Data provided: Begin
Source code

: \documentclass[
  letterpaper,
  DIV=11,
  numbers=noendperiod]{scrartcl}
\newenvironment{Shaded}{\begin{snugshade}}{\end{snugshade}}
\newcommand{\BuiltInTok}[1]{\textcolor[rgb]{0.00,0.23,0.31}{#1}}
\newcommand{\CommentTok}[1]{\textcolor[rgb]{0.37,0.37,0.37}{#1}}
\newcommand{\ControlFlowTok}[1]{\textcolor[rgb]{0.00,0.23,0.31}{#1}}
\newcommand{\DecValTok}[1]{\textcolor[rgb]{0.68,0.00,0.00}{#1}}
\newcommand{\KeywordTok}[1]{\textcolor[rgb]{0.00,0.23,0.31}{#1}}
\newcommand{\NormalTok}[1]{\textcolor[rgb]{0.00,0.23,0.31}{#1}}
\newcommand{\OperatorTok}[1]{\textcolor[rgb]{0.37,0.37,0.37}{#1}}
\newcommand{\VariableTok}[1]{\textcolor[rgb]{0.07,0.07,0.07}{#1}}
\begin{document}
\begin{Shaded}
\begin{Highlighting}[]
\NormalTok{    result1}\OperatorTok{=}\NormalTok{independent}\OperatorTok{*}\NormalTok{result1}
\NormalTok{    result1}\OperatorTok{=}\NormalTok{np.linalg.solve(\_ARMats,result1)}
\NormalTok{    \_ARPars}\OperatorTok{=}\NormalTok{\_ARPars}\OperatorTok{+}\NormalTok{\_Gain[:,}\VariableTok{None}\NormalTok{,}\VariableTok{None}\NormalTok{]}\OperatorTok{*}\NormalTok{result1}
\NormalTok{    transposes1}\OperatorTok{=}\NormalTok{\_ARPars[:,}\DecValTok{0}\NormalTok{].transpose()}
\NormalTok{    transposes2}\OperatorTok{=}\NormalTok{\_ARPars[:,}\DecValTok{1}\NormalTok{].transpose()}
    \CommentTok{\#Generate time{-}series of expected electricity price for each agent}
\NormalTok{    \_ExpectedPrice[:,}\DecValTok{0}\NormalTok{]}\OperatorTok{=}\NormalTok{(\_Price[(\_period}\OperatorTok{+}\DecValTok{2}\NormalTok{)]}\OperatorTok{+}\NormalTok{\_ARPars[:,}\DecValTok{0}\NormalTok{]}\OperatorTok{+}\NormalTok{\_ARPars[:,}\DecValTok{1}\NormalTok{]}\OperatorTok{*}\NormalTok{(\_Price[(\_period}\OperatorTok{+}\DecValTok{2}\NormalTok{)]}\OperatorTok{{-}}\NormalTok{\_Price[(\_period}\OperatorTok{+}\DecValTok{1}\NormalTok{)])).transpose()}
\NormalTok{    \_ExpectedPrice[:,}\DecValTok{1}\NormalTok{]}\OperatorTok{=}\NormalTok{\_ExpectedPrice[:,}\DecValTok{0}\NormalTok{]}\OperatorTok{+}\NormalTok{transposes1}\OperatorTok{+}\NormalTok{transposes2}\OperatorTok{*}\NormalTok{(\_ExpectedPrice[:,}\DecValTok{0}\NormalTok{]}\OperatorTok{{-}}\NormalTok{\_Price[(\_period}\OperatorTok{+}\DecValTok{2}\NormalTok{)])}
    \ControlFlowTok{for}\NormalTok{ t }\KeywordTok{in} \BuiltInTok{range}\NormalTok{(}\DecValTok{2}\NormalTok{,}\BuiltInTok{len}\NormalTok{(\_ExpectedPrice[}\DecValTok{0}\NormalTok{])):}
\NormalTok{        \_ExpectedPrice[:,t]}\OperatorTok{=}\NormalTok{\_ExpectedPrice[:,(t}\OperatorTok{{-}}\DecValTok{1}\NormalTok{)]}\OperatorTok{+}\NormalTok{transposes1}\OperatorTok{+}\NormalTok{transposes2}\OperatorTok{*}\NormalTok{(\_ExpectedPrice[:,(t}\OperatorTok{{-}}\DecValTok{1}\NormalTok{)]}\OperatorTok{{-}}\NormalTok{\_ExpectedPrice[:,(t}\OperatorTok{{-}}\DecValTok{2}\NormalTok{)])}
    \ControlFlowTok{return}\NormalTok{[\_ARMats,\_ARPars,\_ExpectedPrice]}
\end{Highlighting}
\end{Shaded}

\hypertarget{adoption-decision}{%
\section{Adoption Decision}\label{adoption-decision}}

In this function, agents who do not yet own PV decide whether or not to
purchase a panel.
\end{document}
Data provided: End
About this task: This calls for repeating all of the records, character for character.

Result of this exercise:
Source code

: \documentclass[
  letterpaper,
  DIV=11,
  numbers=noendperiod]{scrartcl}
\newenvironment{Shaded}{\begin{snugshade}}{\end{snugshade}}
\newcommand{\BuiltInTok}[1]{\textcolor[rgb]{0.00,0.23,0.31}{#1}}
\newcommand{\CommentTok}[1]{\textcolor[rgb]{0.37,0.37,0.37}{#1}}
\newcommand{\ControlFlowTok}[1]{\textcolor[rgb]{0.00,0.23,0.31}{#1}}
\newcommand{\DecValTok}[1]{\textcolor[rgb]{0.68,0.00,0.00}{#1}}
\newcommand{\KeywordTok}[1]{\textcolor[rgb]{0.00,0.23,0.31}{#1}}
\newcommand{\NormalTok}[1]{\textcolor[rgb]{0.00,0.23,0.31}{#1}}
\newcommand{\OperatorTok}[1]{\textcolor[rgb]{0.37,0.37,0.37}{#1}}
\newcommand{\VariableTok}[1]{\textcolor[rgb]{0.07,0.07,0.07}{#1}}
\begin{document}
\begin{Shaded}
\begin{Highlighting}[]
\NormalTok{    result1}\OperatorTok{=}\NormalTok{independent}\OperatorTok{*}\NormalTok{result1}
\NormalTok{    result1}\OperatorTok{=}\NormalTok{np.linalg.solve(\_ARMats,result1)}
\NormalTok{    \_ARPars}\OperatorTok{=}\NormalTok{\_ARPars}\OperatorTok{+}\NormalTok{\_Gain[:,}\VariableTok{None}\NormalTok{,}\VariableTok{None}\NormalTok{]}\OperatorTok{*}\NormalTok{result1}
\NormalTok{    transposes1}\OperatorTok{=}\NormalTok{\_ARPars[:,}\DecValTok{0}\NormalTok{].transpose()}
\NormalTok{    transposes2}\OperatorTok{=}\NormalTok{\_ARPars[:,}\DecValTok{1}\NormalTok{].transpose()}
    \CommentTok{\#Generate time{-}series of expected electricity price for each agent}
\NormalTok{    \_ExpectedPrice[:,}\DecValTok{0}\NormalTok{]}\OperatorTok{=}\NormalTok{(\_Price[(\_period}\OperatorTok{+}\DecValTok{2}\NormalTok{)]}\OperatorTok{+}\NormalTok{\_ARPars[:,}\DecValTok{0}\NormalTok{]}\OperatorTok{+}\NormalTok{\_ARPars[:,}\DecValTok{1}\NormalTok{]}\OperatorTok{*}\NormalTok{(\_Price[(\_period}\OperatorTok{+}\DecValTok{2}\NormalTok{)]}\OperatorTok{{-}}\NormalTok{\_Price[(\_period}\OperatorTok{+}\DecValTok{1}\NormalTok{)])).transpose()}
\NormalTok{    \_ExpectedPrice[:,}\DecValTok{1}\NormalTok{]}\OperatorTok{=}\NormalTok{\_ExpectedPrice[:,}\DecValTok{0}\NormalTok{]}\OperatorTok{+}\NormalTok{transposes1}\OperatorTok{+}\NormalTok{transposes2}\OperatorTok{*}\NormalTok{(\_ExpectedPrice[:,}\DecValTok{0}\NormalTok{]}\OperatorTok{{-}}\NormalTok{\_Price[(\_period}\OperatorTok{+}\DecValTok{2}\NormalTok{)])}
    \ControlFlowTok{for}\NormalTok{ t }\KeywordTok{in} \BuiltInTok{range}\NormalTok{(}\DecValTok{2}\NormalTok{,}\BuiltInTok{len}\NormalTok{(\_ExpectedPrice[}\DecValTok{0}\NormalTok{])):}
\NormalTok{        \_ExpectedPrice[:,t]}\OperatorTok{=}\NormalTok{\_ExpectedPrice[:,(t}\OperatorTok{{-}}\DecValTok{1}\NormalTok{)]}\OperatorTok{+}\NormalTok{transposes1}\OperatorTok{+}\NormalTok{transposes2}\OperatorTok{*}\NormalTok{(\_ExpectedPrice[:,(t}\OperatorTok{{-}}\DecValTok{1}\NormalTok{)]}\OperatorTok{{-}}\NormalTok{\_ExpectedPrice[:,(t}\OperatorTok{{-}}\DecValTok{2}\NormalTok{)])}
    \ControlFlowTok{return}\NormalTok{[\_ARMats,\_ARPars,\_ExpectedPrice]}
\end{Highlighting}
\end{Shaded}

\hypertarget{adoption-decision}{%
\section{Adoption Decision}\label{adoption-decision}}

In this function, agents who do not yet own PV decide whether or not to
purchase a panel.
\end{document}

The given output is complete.